Work instructions:
If a line in the entries below includes the string "install", copy it out.

Working data:
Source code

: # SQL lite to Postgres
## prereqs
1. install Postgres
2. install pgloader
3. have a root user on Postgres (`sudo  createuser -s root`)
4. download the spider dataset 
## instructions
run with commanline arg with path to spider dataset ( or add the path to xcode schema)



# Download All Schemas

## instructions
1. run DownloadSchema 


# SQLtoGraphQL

Exercise response:
1. install Postgres
2. install pgloader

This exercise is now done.